Nous sommes déjà à +30 % en moins d’un an puisque cela a commencé en juin 2020. Je pense qu’au global, nous allons atteindre 50 % de hausse. La tension va s’accroitre, lorsque nous serons dans les mois « forts » et les “floatiers” auront toute latitude à augmenter encore leurs prix et on n’aura pas d’autre choix que de prendre car il n’y aura pas de matière. On prendra ce qu’il y aura au prix qui sera disponible sur le marché.
Est-ce une crise temporaire ou sur plus long terme ?
C’est une situation qui va durer. À partir du moment où des décisions ont été prises de fermer des floats en Europe de l’Ouest pour les remonter à l’Est, cela veut dire que l’Europe de l’Ouest va vivre avec un niveau bas de production. Donc cela va s’installer dans le temps. Certains acteurs ont saisi l’opportunité de délocaliser et de recréer des sites de production où les coûts sont moins importants et sur des marchés en croissance. En France le marché est mature, il n’évoluera pas. Les entreprises qui grossissent profitent malheureusement de la fermeture de certains.
Qui va payer ?
Toute la chaîne va payer. Notre responsabilité est engagée, vis-à-vis, entre autres, de nos collaborateurs, si nous ne voulons pas voir nos entreprises mourir, nous serons contraints de répercuter les hausses que nous subissons à nos clients qui n’auront pas d’autre choix que de les appliquer aussi sur la facture au client final.
Comment minimiser cette hausse et la rendre acceptable ?
À noter que le seul remplacement de fenêtres équipées de vitrages adaptés et performants permet de réduire jusqu’à 27 % les besoins en chauffage. Aussi, passer toutes les fenêtres existantes en France en classe A permettrait d’économiser 44,7 milliards de kWh par an, soit l’équivalent de deux centrales nucléaires. Nous accompagnons nos clients à vendre la fonction globale avec le verre intégré et le bon verre au bon endroit. Toute la filière va payer jusqu’au client final. Mais si l'on arrive à lui faire réaliser une économie sur la consommation d’énergie, son investissement est rentabilisable.
Ces perspectives sont un peu inquiétantes pour l’ensemble de la filière ?
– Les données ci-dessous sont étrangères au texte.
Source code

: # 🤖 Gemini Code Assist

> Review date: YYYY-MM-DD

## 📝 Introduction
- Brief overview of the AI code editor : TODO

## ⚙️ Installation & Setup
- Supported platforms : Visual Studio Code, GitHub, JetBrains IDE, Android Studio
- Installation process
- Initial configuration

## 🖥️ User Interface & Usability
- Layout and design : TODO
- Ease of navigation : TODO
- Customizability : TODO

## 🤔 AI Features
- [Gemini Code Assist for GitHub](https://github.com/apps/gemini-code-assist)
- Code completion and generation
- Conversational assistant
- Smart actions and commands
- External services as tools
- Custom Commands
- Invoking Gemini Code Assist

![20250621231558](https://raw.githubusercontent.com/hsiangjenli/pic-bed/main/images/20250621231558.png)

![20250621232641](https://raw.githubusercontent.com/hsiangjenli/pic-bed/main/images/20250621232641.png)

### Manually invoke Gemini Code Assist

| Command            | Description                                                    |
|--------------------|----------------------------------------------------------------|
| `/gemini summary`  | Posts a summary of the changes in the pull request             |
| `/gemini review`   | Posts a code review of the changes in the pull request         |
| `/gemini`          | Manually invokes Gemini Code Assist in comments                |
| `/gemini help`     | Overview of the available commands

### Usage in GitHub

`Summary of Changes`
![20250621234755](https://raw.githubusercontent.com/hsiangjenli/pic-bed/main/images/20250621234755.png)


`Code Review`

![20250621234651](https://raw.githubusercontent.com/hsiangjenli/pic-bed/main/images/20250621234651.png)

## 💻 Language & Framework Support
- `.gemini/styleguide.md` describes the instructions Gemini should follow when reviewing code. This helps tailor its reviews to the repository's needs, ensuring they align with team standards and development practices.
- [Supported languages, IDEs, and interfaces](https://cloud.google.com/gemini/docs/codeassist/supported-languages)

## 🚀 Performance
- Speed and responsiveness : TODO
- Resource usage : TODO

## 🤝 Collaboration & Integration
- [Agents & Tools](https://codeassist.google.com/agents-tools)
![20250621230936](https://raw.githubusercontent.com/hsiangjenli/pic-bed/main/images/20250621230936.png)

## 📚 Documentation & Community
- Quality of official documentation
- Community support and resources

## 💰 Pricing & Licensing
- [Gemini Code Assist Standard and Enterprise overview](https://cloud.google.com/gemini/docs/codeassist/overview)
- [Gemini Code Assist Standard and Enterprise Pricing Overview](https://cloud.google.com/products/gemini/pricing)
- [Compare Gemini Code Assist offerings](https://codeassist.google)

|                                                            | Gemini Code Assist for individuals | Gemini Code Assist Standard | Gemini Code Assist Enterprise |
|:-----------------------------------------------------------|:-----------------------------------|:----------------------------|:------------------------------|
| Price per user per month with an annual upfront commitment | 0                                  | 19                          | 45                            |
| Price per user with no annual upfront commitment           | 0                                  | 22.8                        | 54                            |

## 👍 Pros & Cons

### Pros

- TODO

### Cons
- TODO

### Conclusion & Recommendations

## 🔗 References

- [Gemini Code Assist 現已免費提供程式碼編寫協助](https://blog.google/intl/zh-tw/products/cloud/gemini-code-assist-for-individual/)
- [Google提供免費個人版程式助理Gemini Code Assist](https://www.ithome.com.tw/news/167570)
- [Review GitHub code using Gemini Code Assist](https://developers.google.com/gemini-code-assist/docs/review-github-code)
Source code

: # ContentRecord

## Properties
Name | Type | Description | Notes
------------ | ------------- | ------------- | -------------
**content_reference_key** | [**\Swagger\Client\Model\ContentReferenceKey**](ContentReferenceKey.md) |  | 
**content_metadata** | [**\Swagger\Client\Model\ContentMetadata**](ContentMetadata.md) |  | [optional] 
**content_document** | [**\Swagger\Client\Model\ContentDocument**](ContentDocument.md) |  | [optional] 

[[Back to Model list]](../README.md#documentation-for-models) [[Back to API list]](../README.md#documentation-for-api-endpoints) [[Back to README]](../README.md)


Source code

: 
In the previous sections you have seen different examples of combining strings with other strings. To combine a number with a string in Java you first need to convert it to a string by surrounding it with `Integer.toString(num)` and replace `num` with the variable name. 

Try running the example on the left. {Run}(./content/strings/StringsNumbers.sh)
Nous ne traduisons que la réalité du marché actuel. Dans chaque crise, il y a un aspect bénéfique que l’on doit trouver et je pense que dans celle que nous vivons, le bénéfice que nous allons apporter c’est les solutions qui permettent des économies d’énergie. Si on regarde à court terme, effectivement cela peut paraître effrayant, mais sur le long terme, nous devons saisir l’opportunité de vendre des produits plus performants, pour créer de la valeur, et surtout apporter plus de confort et d’économie au client final.